In this article, we'll explore Spatial Transformer Networks, see how they work, where they can be used, and try to understand what you as an engineer can do with this knowledge.

What are Spatial Transformer Networks?

To put it simply, they're the equivalent of doing "cuts" in a movie. Rather than looking at an image or scene from the same perspective every time, you apply transformations, and therefore have access to these cuts.

An example?

A Spatial Transformer Network zooming and adjusting a Traffic Sign (source)

See? It's like zooming always to the traffic sign. And "zooming" is only one of the many spatial transformations we can do. We could change the perspective, rotate, and do many things on these images. The key idea is that we input an image, and output the transformed image.

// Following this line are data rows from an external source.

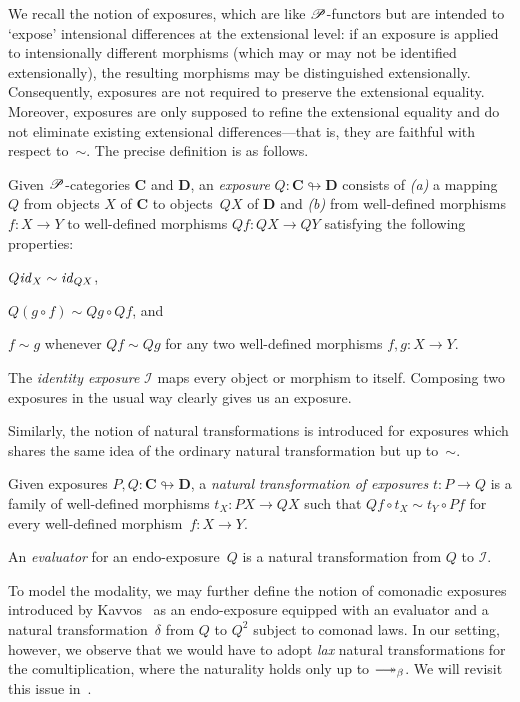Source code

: \documentclass[a4paper,UKenglish,numberwithinsect,cleveref,thm-restate]{lipics-v2021}
\numberwithin{equation}{section}
\theoremstyle{definition}
\theoremstyle{plain}
\begin{document}
We recall the notion of exposures, which are like $\mathscr{P}$-functors but are intended to `expose' intensional differences at the extensional level: if an exposure is applied to intensionally different morphisms (which may or may not be identified extensionally), the resulting morphisms may be distinguished extensionally.
Consequently, exposures are not required to preserve the extensional equality.
Moreover, exposures are only supposed to refine the extensional equality and do not eliminate existing extensional differences---that is, they are faithful with respect to~$\sim$.
The precise definition is as follows.

\begin{definition}
  Given $\mathscr{P}$-categories $\mathbf{C}$ and $\mathbf{D}$, an \emph{exposure} $Q\colon \mathbf{C} \looparrowright \mathbf{D}$ consists of \emph{(a)} a mapping $Q$ from objects $X$ of\/ $\mathbf{C}$ to objects~$QX$ of\/ $\mathbf{D}$ and \emph{(b)} from well-defined morphisms $f\colon X \to Y$ to well-defined morphisms $Qf\colon QX \to QY$ satisfying the following properties:
  \begin{romanenumerate}
    \item $Q\mathit{id}_X \sim \mathit{id}_{QX}$,
    \item $Q(g \circ f) \sim Qg \circ Qf$, and
    \item $f \sim g$ whenever $Qf \sim Qg$ for any two well-defined morphisms $f, g\colon X \to Y$. 
  \end{romanenumerate}
\end{definition}
The \emph{identity exposure} $\mathcal{I}$ maps every object or morphism to itself.
Composing two exposures in the usual way clearly gives us an exposure. 

Similarly, the notion of natural transformations is introduced for exposures which shares the same idea of the ordinary natural transformation but up to~$\sim$.
\begin{definition}
  Given exposures $P, Q\colon \mathbf{C} \looparrowright \mathbf{D}$, a \emph{natural transformation of exposures} $t\colon P \to Q$ is a family of well-defined morphisms $t_X \colon PX \to QX$ such that $Qf \circ t_X \sim t_Y \circ Pf$ for every well-defined morphism~$f\colon X \to Y$. 
\end{definition}
An \emph{evaluator} for an endo-exposure~$Q$ is a natural transformation from $Q$ to $\mathcal{I}$.

To model the \SFour modality, we may further define the notion of comonadic exposures introduced by Kavvos~\cite{Kavvos2017b} as an endo-exposure equipped with an evaluator and a natural transformation~$\delta$ from $Q$ to $Q^2$ subject to comonad laws.
In our setting, however, we observe that we would have to adopt \emph{lax} natural transformations for the comultiplication, where the naturality holds only up to $\reduce$.
We will revisit this issue in~.
\end{document}
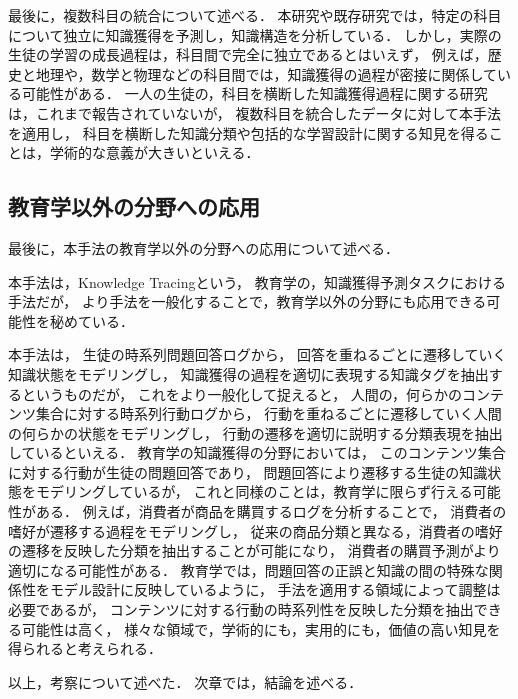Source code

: 最後に，複数科目の統合について述べる．
本研究や既存研究では，特定の科目について独立に知識獲得を予測し，知識構造を分析している．
しかし，実際の生徒の学習の成長過程は，科目間で完全に独立であるとはいえず，
例えば，歴史と地理や，数学と物理などの科目間では，知識獲得の過程が密接に関係している可能性がある．
一人の生徒の，科目を横断した知識獲得過程に関する研究は，これまで報告されていないが，
複数科目を統合したデータに対して本手法を適用し，
科目を横断した知識分類や包括的な学習設計に関する知見を得ることは，学術的な意義が大きいといえる．


\subsection{教育学以外の分野への応用}
最後に，本手法の教育学以外の分野への応用について述べる．

本手法は，Knowledge Tracingという，
教育学の，知識獲得予測タスクにおける手法だが，
より手法を一般化することで，教育学以外の分野にも応用できる可能性を秘めている．

本手法は，
生徒の時系列問題回答ログから，
回答を重ねるごとに遷移していく知識状態をモデリングし，
知識獲得の過程を適切に表現する知識タグを抽出するというものだが，
これをより一般化して捉えると，
人間の，何らかのコンテンツ集合に対する時系列行動ログから，
行動を重ねるごとに遷移していく人間の何らかの状態をモデリングし，
行動の遷移を適切に説明する分類表現を抽出しているといえる．
教育学の知識獲得の分野においては，
このコンテンツ集合に対する行動が生徒の問題回答であり，
問題回答により遷移する生徒の知識状態をモデリングしているが，
これと同様のことは，教育学に限らず行える可能性がある．
例えば，消費者が商品を購買するログを分析することで，
消費者の嗜好が遷移する過程をモデリングし，
従来の商品分類と異なる，消費者の嗜好の遷移を反映した分類を抽出することが可能になり，
消費者の購買予測がより適切になる可能性がある．
教育学では，問題回答の正誤と知識の間の特殊な関係性をモデル設計に反映しているように，
手法を適用する領域によって調整は必要であるが，
コンテンツに対する行動の時系列性を反映した分類を抽出できる可能性は高く，
様々な領域で，学術的にも，実用的にも，価値の高い知見を得られると考えられる．




\vvspace
以上，考察について述べた．
次章では，結論を述べる．

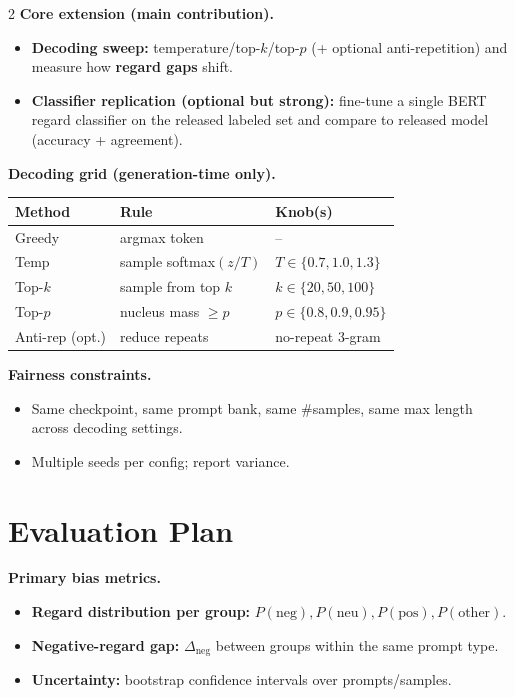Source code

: \documentclass[10pt]{article}
\begin{document}
\begin{multicols}{2}
\textbf{Core extension (main contribution).}
\begin{itemize}
  \item \textbf{Decoding sweep:} temperature/top-$k$/top-$p$ (+ optional anti-repetition) and measure how \textbf{regard gaps} shift.
  \item \textbf{Classifier replication (optional but strong):} fine-tune a single BERT regard classifier on the released labeled set and compare to released model (accuracy + agreement).
\end{itemize}

\textbf{Decoding grid (generation-time only).}
\vspace{-1mm}
\begin{center}
\footnotesize
\begin{tabularx}{\columnwidth}{@{}lXl@{}}
\toprule
\textbf{Method} & \textbf{Rule} & \textbf{Knob(s)} \\
\midrule
Greedy & argmax token & -- \\
Temp & sample softmax$(z/T)$ & $T\in\{0.7,1.0,1.3\}$ \\
Top-$k$ & sample from top $k$ & $k\in\{20,50,100\}$ \\
Top-$p$ & nucleus mass $\ge p$ & $p\in\{0.8,0.9,0.95\}$ \\
Anti-rep (opt.) & reduce repeats & no-repeat 3-gram \\
\bottomrule
\end{tabularx}
\end{center}
\vspace{-1mm}

\textbf{Fairness constraints.}
\begin{itemize}
  \item Same checkpoint, same prompt bank, same \#samples, same max length across decoding settings.
  \item Multiple seeds per config; report variance.
\end{itemize}

\section*{Evaluation Plan}
\textbf{Primary bias metrics.}
\begin{itemize}
  \item \textbf{Regard distribution per group:} $P(\text{neg}),P(\text{neu}),P(\text{pos}),P(\text{other})$.
  \item \textbf{Negative-regard gap:} $\Delta_{\text{neg}}$ between groups within the same prompt type.
  \item \textbf{Uncertainty:} bootstrap confidence intervals over prompts/samples.
\end{itemize}


\end{multicols}
\end{document}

It's something happening inside a network, that isn't always needed, but that could be very much useful in specific cases. Let's say for example that you have a digit classifier, a STN could be applied to then classify the traffic sign as 120. Another example could be when you need to apply spatial transformations to feature maps, like for example when taking them to the Bird Eye View space.

We will discuss examples at the end of the article, but right now comes a question:

How does a Spatial Transformer Network works?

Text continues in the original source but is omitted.